Governance issues concern the quality of a company’s management, culture, risk profile and other characteristics. It includes the board accountability and their dedication towards, and strategic management of, social and environmental performance. Furthermore, it emphasises principles, such as transparent reporting and the realisation of management tasks in a manner that is essentially free of abuse and corruption. Examples include corporate governance issues (executive remuneration, shareholder rights, board structure), bribery, corruption, stakeholder dialogue, lobbying activities, etc.
An approach that excludes specific investments or classes of investment from the investible universe such as companies, sectors, or countries. This approach systematically excludes companies, sectors, or countries from the permissible investment universe if involved in certain activities based on specific criteria. Common criteria include weapons, pornography, tobacco and animal testing. Exclusions can be applied at individual fund or mandate level, but increasingly also at asset manager or asset owner level, across the entire product range of assets. This approach is also referred to as ethical- or values based exclusions, as exclusion criteria are typically based on the choices made by asset managers or asset owners.
Impact Investments are investments made into companies, organisations and funds with the intention to generate social and environmental impact alongside a financial return. Impact investments can be made in both emerging and developed markets, and target a range of returns from below market-to-market rate, depending upon the circumstances*. Investments are often project-specific, and distinct from philanthropy, as the investor retains ownership of the asset and expects a positive financial return. Impact investment includes microfinance, community investing, social business/entrepreneurship funds and French fonds solidaires.

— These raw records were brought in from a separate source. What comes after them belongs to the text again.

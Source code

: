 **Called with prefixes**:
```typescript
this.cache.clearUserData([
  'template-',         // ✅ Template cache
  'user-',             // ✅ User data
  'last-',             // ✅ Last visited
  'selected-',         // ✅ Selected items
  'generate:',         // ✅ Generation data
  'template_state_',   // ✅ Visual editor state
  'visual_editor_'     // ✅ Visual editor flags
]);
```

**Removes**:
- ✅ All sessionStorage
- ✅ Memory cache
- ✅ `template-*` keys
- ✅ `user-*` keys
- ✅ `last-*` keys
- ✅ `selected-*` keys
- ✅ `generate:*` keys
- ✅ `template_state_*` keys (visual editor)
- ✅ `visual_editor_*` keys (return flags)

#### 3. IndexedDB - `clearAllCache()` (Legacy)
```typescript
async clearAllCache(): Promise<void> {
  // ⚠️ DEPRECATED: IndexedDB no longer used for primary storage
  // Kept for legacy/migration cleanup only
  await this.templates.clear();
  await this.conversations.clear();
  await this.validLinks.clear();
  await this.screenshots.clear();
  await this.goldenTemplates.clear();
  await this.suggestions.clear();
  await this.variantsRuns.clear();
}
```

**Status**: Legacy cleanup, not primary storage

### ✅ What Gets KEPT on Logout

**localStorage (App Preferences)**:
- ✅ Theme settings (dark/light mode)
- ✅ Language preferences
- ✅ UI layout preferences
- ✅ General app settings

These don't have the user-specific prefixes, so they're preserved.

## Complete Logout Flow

*Global Impact Investing Network (GIIN), ‘What is Impact Investing?”, http://www.thegiin.org/cgi-bin/iowa/investing/index.html,2012
Screening of investments according to their compliance with international standards and norms. This approach involves the screening of investments based on international norms or combinations of norms covering ESG factors. International norms on ESG are those defined by international bodies such as the United Nations (UN).
Investment in themes or assets linked to the development of sustainability. Thematic funds focus on specific or multiple issues related to ESG. Sustainability themed investments inherently contribute to addressing social and/or environmental challenges such as climate change, eco-efficiency and health. Funds are required to have an ESG analysis or screen of investments in order to be counted in this approach.